It’s most likely not emphasized since the resulting product may have the size tolerances, but not the strength of the powdered metal. It’s still quite strong, but the strength is based off the “filler” material (similar to brazed parts), not the powdered metals (which acts more like rebar inside concrete).
I imagine this lack of strength (or lack of integration) of the original powdered material is what holds it (and other similar additive processes) back from being a well recognized PM process.
The other was calcium powdered 3D printed parts that had a chemical forced through their porous mass, changing its chemical composition.

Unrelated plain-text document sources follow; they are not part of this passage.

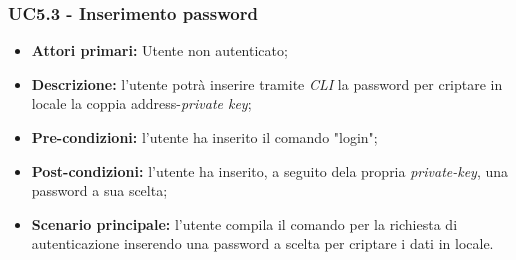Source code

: \subsubsection{UC5.3 - Inserimento password}
\begin{itemize}
	\item \textbf{Attori primari:} Utente non autenticato;
	\item \textbf{Descrizione:} l'utente potrà inserire tramite \textit{CLI\glo} la password per criptare in locale la coppia address-\textit{private key\glos}; 
	\item \textbf{Pre-condizioni:} l'utente ha inserito il comando "login";
	\item \textbf{Post-condizioni:} l'utente ha inserito, a seguito dela propria \textit{private-key\glo}, una password a sua scelta;
	\item \textbf{Scenario principale:} l'utente compila il comando per la richiesta di autenticazione inserendo una password a scelta per criptare i dati in locale.
\end{itemize}
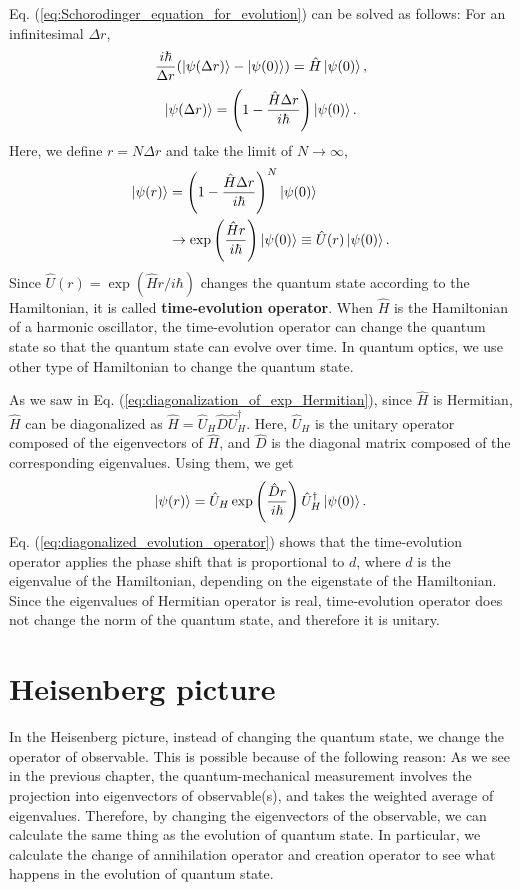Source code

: \documentclass{book}
\begin{document}
Eq. (\ref{eq:Schorodinger_equation_for_evolution}) can be solved as follows:
For an infinitesimal $\Delta r$, 
\begin{equation}
  \frac{i\hbar}{\Delta r} (\ket{\psi(\Delta r)} - \ket{\psi(0)}) = \hat H \ket{\psi(0)},
\end{equation}
\begin{equation}
  \ket{\psi(\Delta r)} = \left(1 - \frac{\hat H\Delta r}{i\hbar}\right) \ket{\psi(0)}.
\end{equation}
Here, we define $r = N\Delta r$ and take the limit of $N \to \infty$,
\begin{equation}
\begin{aligned}
  \ket{\psi(r)} &= \left(1 - \frac{\hat H\Delta r}{i\hbar}\right)^N \ket{\psi(0)}\\
  &\to \exp\left(\frac{\hat Hr}{i\hbar}\right)\ket {\psi(0)} \equiv \hat U(r)\ket {\psi(0)}.
\end{aligned}
\end{equation}
Since $\hat U(r) = \exp(\hat Hr/i\hbar)$ changes the quantum state according to the Hamiltonian, it is called \textbf{time-evolution operator}. When $\hat H$ is the Hamiltonian of a harmonic oscillator, the time-evolution operator can change the quantum state so that the quantum state can evolve over time. In quantum optics, we use other type of Hamiltonian to change the quantum state. 

As we saw in Eq. (\ref{eq:diagonalization_of_exp_Hermitian}), since $\hat H$ is Hermitian, $\hat H$ can be diagonalized as $\hat H = \hat U_H\hat D\hat U_H^\dagger$. Here, $\hat U_H$ is the unitary operator composed of the eigenvectors of $\hat H$, and $\hat D$ is the diagonal matrix composed of the corresponding eigenvalues. Using them, we get
\begin{equation}
  \ket{\psi(r)} = \hat U_H\exp \left( \frac{\hat Dr}{i\hbar} \right)\hat U_H^\dagger \ket{\psi(0)}.
  \label{eq:diagonalized_evolution_operator}
\end{equation}
Eq. (\ref{eq:diagonalized_evolution_operator}) shows that the time-evolution operator applies the phase shift that is proportional to $d$, where $d$ is the eigenvalue of the Hamiltonian, depending on the eigenstate of the Hamiltonian. Since the eigenvalues of Hermitian operator is real, time-evolution operator does not change the norm of the quantum state, and therefore it is unitary.

\section{Heisenberg picture}
In the Heisenberg picture, instead of changing the quantum state, we change the operator of observable. This is possible because of the following reason: As we see in the previous chapter, the quantum-mechanical measurement involves the projection into eigenvectors of observable(s), and takes the weighted average of eigenvalues. Therefore, by changing the eigenvectors of the observable, we can calculate the same thing as the evolution of quantum state. In particular, we calculate the change of annihilation operator and creation operator to see what happens in the evolution of quantum state.
\end{document}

Manufacturing standard spur gears in particular has benefited HUGELY from powder metallurgy. You can use it to make exceptionally accurate and cheap extrudable shapes, and gears have traditionally been hugely expensive and wasteful because you have to cut out the teeth, harden, and final-cut. Powder metallurgy has created an important middle ground- exceptionally cheap medium-quality gears. Now instead of unhardened gears you will always get powder gears, which are better. In places where final-ground gears were overkill, powder gears have come in at acceptable quality and greatly reduced prices. Powder metallurgy is awesome!
Nope, now instead of unhardened gears you get powder gears which are even worse (but much cheaper than those good powder gears), but minimally better than plastic. My father is power tools' serviceman and since sintered gears became more common, there are MUCH more broken transmissions (but yeah, they are a little cheaper).